The impetus for Fiat’s attempt to create the safest possible city car came from the US. In 1970, the National Highway Safety Bureau announced its Experimental Safety Vehicle (ESV) project, to stimulate ideas for substantially safer cars to be on sale by 1980. Many carmakers responded with prototypes for evaluation: hardly altruistic—they were seeking favorable influence in the world’s biggest car market.
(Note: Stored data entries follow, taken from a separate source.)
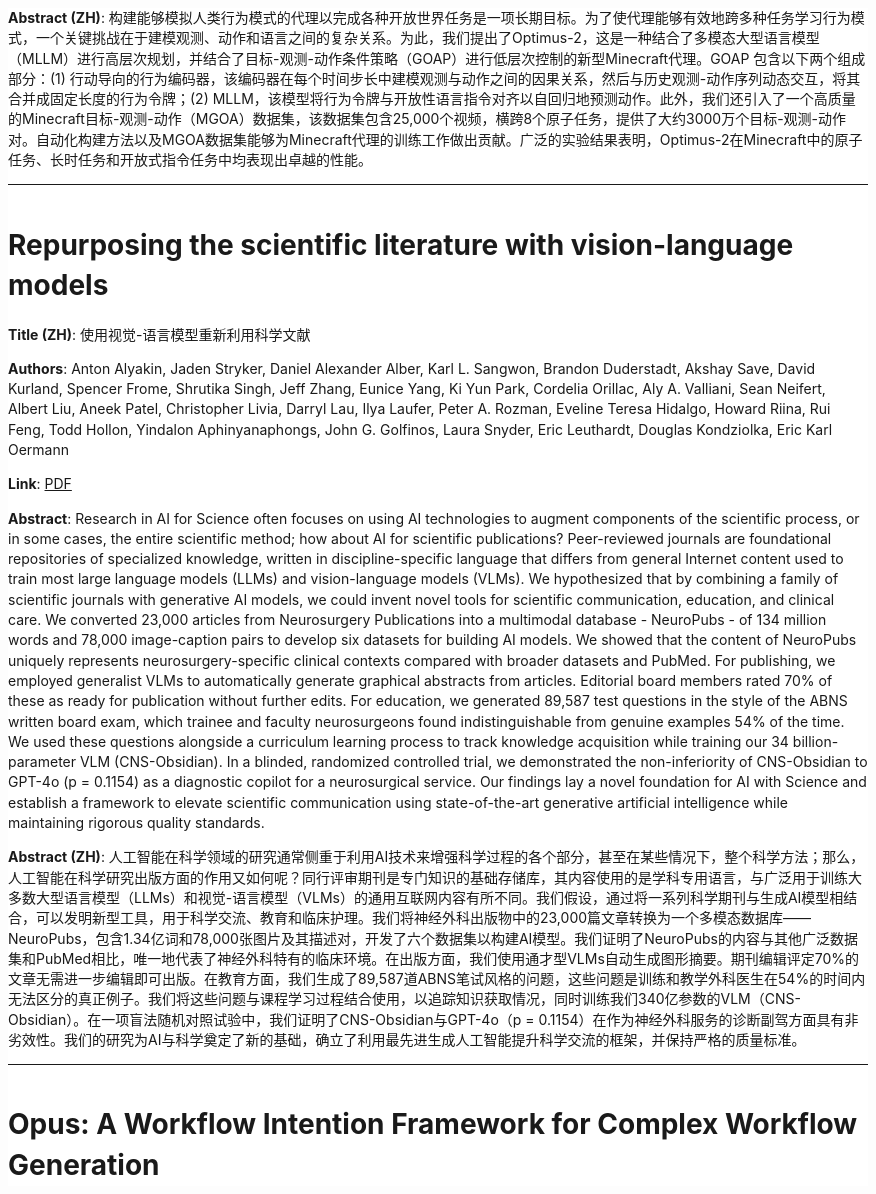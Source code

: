 **Abstract (ZH)**: 构建能够模拟人类行为模式的代理以完成各种开放世界任务是一项长期目标。为了使代理能够有效地跨多种任务学习行为模式，一个关键挑战在于建模观测、动作和语言之间的复杂关系。为此，我们提出了Optimus-2，这是一种结合了多模态大型语言模型（MLLM）进行高层次规划，并结合了目标-观测-动作条件策略（GOAP）进行低层次控制的新型Minecraft代理。GOAP 包含以下两个组成部分：(1) 行动导向的行为编码器，该编码器在每个时间步长中建模观测与动作之间的因果关系，然后与历史观测-动作序列动态交互，将其合并成固定长度的行为令牌；(2) MLLM，该模型将行为令牌与开放性语言指令对齐以自回归地预测动作。此外，我们还引入了一个高质量的Minecraft目标-观测-动作（MGOA）数据集，该数据集包含25,000个视频，横跨8个原子任务，提供了大约3000万个目标-观测-动作对。自动化构建方法以及MGOA数据集能够为Minecraft代理的训练工作做出贡献。广泛的实验结果表明，Optimus-2在Minecraft中的原子任务、长时任务和开放式指令任务中均表现出卓越的性能。 

---
# Repurposing the scientific literature with vision-language models 

**Title (ZH)**: 使用视觉-语言模型重新利用科学文献 

**Authors**: Anton Alyakin, Jaden Stryker, Daniel Alexander Alber, Karl L. Sangwon, Brandon Duderstadt, Akshay Save, David Kurland, Spencer Frome, Shrutika Singh, Jeff Zhang, Eunice Yang, Ki Yun Park, Cordelia Orillac, Aly A. Valliani, Sean Neifert, Albert Liu, Aneek Patel, Christopher Livia, Darryl Lau, Ilya Laufer, Peter A. Rozman, Eveline Teresa Hidalgo, Howard Riina, Rui Feng, Todd Hollon, Yindalon Aphinyanaphongs, John G. Golfinos, Laura Snyder, Eric Leuthardt, Douglas Kondziolka, Eric Karl Oermann  

**Link**: [PDF](https://arxiv.org/pdf/2502.19546)  

**Abstract**: Research in AI for Science often focuses on using AI technologies to augment components of the scientific process, or in some cases, the entire scientific method; how about AI for scientific publications? Peer-reviewed journals are foundational repositories of specialized knowledge, written in discipline-specific language that differs from general Internet content used to train most large language models (LLMs) and vision-language models (VLMs). We hypothesized that by combining a family of scientific journals with generative AI models, we could invent novel tools for scientific communication, education, and clinical care. We converted 23,000 articles from Neurosurgery Publications into a multimodal database - NeuroPubs - of 134 million words and 78,000 image-caption pairs to develop six datasets for building AI models. We showed that the content of NeuroPubs uniquely represents neurosurgery-specific clinical contexts compared with broader datasets and PubMed. For publishing, we employed generalist VLMs to automatically generate graphical abstracts from articles. Editorial board members rated 70% of these as ready for publication without further edits. For education, we generated 89,587 test questions in the style of the ABNS written board exam, which trainee and faculty neurosurgeons found indistinguishable from genuine examples 54% of the time. We used these questions alongside a curriculum learning process to track knowledge acquisition while training our 34 billion-parameter VLM (CNS-Obsidian). In a blinded, randomized controlled trial, we demonstrated the non-inferiority of CNS-Obsidian to GPT-4o (p = 0.1154) as a diagnostic copilot for a neurosurgical service. Our findings lay a novel foundation for AI with Science and establish a framework to elevate scientific communication using state-of-the-art generative artificial intelligence while maintaining rigorous quality standards. 

**Abstract (ZH)**: 人工智能在科学领域的研究通常侧重于利用AI技术来增强科学过程的各个部分，甚至在某些情况下，整个科学方法；那么，人工智能在科学研究出版方面的作用又如何呢？同行评审期刊是专门知识的基础存储库，其内容使用的是学科专用语言，与广泛用于训练大多数大型语言模型（LLMs）和视觉-语言模型（VLMs）的通用互联网内容有所不同。我们假设，通过将一系列科学期刊与生成AI模型相结合，可以发明新型工具，用于科学交流、教育和临床护理。我们将神经外科出版物中的23,000篇文章转换为一个多模态数据库——NeuroPubs，包含1.34亿词和78,000张图片及其描述对，开发了六个数据集以构建AI模型。我们证明了NeuroPubs的内容与其他广泛数据集和PubMed相比，唯一地代表了神经外科特有的临床环境。在出版方面，我们使用通才型VLMs自动生成图形摘要。期刊编辑评定70%的文章无需进一步编辑即可出版。在教育方面，我们生成了89,587道ABNS笔试风格的问题，这些问题是训练和教学外科医生在54%的时间内无法区分的真正例子。我们将这些问题与课程学习过程结合使用，以追踪知识获取情况，同时训练我们340亿参数的VLM（CNS-Obsidian）。在一项盲法随机对照试验中，我们证明了CNS-Obsidian与GPT-4o（p = 0.1154）在作为神经外科服务的诊断副驾方面具有非劣效性。我们的研究为AI与科学奠定了新的基础，确立了利用最先进生成人工智能提升科学交流的框架，并保持严格的质量标准。 

---
# Opus: A Workflow Intention Framework for Complex Workflow Generation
Fiat’s three-car contribution included this one, the world’s first safety car weighing 1,500lb (680kg). Built between October 1971 and March 1972, the ESV 1500 featured a massively strong inner skeleton, with separate lateral structure and floor incorporated into a hefty box-type body frame. Cradled within was the standard mechanical hardware from a Fiat 500. The body used the Fiat 126’s wheelbase and doors, and vaguely resembled the old Fiat 850. Its bizarre looks came from huge polyurethane cushion-type bumpers at either end with lights buried deep within them, protruding side bump strips in matching black plastic, and an obviously reinforced roof.
Fiat built 47 ESV prototypes. Thirteen of these were 1500s, and several were used in head-on crash test experiments, many at high speeds. However, with the fuel crisis panic of 1973, ESVs were sidelined, probably to Fiat’s relief. The ESV 1500 would have been a marketing nightmare: its hefty weight called for a bigger, thirstier engine, and a higher price.